In Silico functional network analysis for the identification of novel target associated with SCN1A gene

Abstract

Background: The aim of our study is to identify the novel targets for the SCN1A gene so that we can come up with the potential antiepileptic drugs (AEDs) with the least side effects and best efficacy. Methods: Literature review for candidate genes associated with febrile seizure, generalized epilepsy with febrile seizure plus, dravet syndrome and other idiopathic epilepsy subtypes was done using PubMed, PMC, Google Scholar, and Science Direct. Network analysis of selected candidate genes was done based on molecular function and biological processes using Cytoscape software. Selection of candidate proteins targets receptors for AEDs on the basis of first neighbor, structural retrieval analysis, and verification of selected receptors was done using Ramachandran plot analysis server (RAMPAGE) and Protein Data Bank sum server. Molecular docking calculation and analysis were performed using YASARA and BIOVIA Discovery Studio 2019 software.

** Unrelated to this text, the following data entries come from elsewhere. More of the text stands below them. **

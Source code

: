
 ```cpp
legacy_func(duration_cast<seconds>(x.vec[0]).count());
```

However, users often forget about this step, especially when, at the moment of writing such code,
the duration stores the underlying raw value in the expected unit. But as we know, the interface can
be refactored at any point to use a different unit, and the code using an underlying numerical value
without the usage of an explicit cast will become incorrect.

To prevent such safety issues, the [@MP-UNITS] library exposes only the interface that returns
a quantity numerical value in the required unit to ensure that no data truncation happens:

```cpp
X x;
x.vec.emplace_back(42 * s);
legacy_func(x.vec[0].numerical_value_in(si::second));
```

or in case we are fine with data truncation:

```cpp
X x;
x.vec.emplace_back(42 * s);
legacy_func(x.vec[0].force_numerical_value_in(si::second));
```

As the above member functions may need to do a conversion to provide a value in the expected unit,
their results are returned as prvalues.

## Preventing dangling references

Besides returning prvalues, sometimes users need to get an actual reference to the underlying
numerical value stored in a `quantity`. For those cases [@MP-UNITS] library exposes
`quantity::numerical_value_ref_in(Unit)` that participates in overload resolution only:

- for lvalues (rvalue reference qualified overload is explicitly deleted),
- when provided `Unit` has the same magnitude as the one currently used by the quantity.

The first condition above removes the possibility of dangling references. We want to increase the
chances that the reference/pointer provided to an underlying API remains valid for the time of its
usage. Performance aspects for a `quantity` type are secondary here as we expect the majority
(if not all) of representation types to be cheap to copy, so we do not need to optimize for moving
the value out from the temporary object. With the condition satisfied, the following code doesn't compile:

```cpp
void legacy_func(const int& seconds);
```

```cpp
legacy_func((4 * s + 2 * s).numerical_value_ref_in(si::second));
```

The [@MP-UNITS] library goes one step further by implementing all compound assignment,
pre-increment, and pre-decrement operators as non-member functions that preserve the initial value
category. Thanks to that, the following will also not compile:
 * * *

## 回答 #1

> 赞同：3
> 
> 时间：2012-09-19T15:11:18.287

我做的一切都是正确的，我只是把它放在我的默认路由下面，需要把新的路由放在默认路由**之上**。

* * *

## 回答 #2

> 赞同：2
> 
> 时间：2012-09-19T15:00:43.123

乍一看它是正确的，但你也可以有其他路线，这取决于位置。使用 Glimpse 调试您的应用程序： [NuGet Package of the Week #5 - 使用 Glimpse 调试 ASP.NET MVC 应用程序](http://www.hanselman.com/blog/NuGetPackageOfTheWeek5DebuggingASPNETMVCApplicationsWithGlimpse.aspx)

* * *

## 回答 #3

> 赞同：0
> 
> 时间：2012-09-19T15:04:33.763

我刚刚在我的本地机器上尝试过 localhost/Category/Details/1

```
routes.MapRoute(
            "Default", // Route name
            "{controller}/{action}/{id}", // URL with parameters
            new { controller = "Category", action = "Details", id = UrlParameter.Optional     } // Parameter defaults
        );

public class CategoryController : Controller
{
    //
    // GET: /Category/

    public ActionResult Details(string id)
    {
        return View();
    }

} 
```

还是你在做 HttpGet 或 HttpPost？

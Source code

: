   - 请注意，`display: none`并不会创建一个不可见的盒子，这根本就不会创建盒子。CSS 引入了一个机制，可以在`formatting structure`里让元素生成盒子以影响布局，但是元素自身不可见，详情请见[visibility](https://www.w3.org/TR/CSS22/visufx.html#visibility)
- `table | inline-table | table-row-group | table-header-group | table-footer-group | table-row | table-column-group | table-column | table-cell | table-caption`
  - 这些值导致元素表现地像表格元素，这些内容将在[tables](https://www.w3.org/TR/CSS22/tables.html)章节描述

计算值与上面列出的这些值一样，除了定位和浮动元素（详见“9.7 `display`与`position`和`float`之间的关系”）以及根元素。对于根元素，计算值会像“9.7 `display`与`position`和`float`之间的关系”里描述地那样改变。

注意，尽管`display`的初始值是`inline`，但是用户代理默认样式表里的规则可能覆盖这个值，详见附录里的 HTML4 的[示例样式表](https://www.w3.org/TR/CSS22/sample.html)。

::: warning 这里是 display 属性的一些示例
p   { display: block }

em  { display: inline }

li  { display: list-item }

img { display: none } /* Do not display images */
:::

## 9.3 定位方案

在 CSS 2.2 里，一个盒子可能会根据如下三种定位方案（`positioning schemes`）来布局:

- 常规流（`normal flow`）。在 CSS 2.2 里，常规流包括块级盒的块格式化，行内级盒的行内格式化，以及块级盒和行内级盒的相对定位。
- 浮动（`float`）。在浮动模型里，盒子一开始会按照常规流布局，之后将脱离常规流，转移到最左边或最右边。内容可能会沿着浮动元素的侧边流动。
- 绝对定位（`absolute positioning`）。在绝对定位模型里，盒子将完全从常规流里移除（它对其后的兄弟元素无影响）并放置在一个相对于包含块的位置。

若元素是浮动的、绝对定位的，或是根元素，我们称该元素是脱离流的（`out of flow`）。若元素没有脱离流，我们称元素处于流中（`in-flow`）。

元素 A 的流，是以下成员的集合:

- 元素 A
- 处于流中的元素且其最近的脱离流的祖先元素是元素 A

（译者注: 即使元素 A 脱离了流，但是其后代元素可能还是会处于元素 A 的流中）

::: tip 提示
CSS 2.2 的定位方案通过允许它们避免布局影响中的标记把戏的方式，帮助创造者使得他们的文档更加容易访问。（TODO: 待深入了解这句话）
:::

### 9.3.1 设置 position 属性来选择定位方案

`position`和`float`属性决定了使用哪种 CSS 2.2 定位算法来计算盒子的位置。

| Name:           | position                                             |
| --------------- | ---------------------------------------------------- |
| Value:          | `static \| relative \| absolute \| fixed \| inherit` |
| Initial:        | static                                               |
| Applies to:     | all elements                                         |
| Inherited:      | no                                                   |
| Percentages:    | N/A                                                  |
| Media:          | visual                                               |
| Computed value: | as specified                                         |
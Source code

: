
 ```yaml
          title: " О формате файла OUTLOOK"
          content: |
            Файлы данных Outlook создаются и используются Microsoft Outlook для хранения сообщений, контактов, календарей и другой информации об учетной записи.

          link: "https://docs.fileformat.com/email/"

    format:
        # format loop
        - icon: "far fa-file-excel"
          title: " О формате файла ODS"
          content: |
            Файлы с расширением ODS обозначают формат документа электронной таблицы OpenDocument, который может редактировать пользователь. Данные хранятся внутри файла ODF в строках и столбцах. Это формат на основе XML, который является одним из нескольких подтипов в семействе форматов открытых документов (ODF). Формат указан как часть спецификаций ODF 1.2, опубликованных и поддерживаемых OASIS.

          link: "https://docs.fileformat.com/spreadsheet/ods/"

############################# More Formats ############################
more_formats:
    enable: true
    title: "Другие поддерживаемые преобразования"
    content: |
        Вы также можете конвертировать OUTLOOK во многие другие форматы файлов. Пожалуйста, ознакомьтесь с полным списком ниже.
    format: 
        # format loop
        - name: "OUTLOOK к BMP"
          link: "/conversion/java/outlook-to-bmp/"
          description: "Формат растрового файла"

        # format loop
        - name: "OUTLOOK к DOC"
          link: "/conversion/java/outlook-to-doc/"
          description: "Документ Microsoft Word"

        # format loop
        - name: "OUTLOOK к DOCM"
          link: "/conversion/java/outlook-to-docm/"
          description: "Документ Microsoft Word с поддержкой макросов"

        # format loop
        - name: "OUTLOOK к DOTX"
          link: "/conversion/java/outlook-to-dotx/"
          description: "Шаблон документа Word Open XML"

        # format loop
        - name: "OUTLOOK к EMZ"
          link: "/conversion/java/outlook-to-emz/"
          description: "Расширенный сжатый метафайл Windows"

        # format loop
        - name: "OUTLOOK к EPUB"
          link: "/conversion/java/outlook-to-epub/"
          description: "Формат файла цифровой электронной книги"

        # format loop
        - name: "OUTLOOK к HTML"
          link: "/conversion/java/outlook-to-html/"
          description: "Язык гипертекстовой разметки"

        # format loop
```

Results: We screened 157 epileptic genes among which 84 genes were classified as purely epileptic genes and 73 genes were classified as neurodevelopment-associated epilepsy genes. 62 childhood-onset and juvenile-onset epilepsy genes were screened excluding neonatal group due to in born errors of metabolism. In this investigation using SCN1A as a candidate gene, we found SCN9A, HCN2, and FGF12 gene-encoding proteins as potential target receptors. Further, the SCN1A protein receptor was used to screen suitable AEDs using molecular docking investigation. We got three novel AEDs against the SCN1A target gene. Conclusions: In silico network analysis has provided various best-screened target receptors from the huge network interaction group of genes for AED targeting. This will help in better understanding of disease mechanisms, analysis, and knowledge of the molecular structure of protein.